- MATERIAL FOR THIS EXERCISE:

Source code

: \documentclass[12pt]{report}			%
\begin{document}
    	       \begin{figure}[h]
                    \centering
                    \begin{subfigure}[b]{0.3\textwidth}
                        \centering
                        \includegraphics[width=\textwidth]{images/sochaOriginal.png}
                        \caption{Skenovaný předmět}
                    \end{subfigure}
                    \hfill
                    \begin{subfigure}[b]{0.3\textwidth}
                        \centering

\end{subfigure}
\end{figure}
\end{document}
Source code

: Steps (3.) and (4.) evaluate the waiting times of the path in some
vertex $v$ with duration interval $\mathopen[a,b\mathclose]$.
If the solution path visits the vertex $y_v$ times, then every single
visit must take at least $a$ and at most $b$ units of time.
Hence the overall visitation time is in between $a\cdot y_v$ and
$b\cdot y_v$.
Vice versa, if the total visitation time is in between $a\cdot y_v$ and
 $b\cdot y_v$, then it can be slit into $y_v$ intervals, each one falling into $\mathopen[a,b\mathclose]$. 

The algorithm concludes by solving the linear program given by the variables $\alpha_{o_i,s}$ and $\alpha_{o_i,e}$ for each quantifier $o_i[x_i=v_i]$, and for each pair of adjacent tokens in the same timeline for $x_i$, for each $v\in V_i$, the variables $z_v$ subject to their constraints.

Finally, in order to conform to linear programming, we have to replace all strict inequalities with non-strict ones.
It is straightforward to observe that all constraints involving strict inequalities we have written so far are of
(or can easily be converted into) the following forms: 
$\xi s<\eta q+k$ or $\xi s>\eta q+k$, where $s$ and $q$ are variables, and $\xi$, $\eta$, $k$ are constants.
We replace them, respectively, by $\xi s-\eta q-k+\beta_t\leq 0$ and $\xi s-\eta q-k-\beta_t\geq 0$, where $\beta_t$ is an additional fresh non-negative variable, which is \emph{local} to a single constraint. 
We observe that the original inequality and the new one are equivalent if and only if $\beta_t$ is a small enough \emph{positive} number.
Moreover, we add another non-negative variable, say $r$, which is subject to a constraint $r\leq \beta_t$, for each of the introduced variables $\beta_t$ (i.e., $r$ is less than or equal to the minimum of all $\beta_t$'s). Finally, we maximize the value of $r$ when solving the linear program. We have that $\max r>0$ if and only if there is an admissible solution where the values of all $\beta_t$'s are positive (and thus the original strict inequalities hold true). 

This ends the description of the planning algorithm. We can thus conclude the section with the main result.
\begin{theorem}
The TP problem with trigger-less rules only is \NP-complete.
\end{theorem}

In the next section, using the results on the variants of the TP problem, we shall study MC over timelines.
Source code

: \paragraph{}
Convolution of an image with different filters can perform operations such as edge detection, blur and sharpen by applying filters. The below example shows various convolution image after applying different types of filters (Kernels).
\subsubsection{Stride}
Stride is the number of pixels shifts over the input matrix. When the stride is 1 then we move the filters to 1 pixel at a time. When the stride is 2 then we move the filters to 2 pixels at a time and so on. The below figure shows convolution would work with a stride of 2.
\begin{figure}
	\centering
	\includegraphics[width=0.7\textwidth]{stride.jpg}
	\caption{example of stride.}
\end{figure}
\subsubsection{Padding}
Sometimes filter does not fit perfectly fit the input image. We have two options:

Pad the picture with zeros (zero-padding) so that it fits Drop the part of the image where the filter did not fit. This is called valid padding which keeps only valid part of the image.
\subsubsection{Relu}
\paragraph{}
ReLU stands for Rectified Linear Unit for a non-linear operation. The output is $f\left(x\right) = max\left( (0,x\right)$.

- AIM OF THE EXERCISE: Your task is to copy every line in the entries that holds the string "mathopen".

- SOLUTION TO THE EXERCISE:
vertex $v$ with duration interval $\mathopen[a,b\mathclose]$.
 $b\cdot y_v$, then it can be slit into $y_v$ intervals, each one falling into $\mathopen[a,b\mathclose]$. 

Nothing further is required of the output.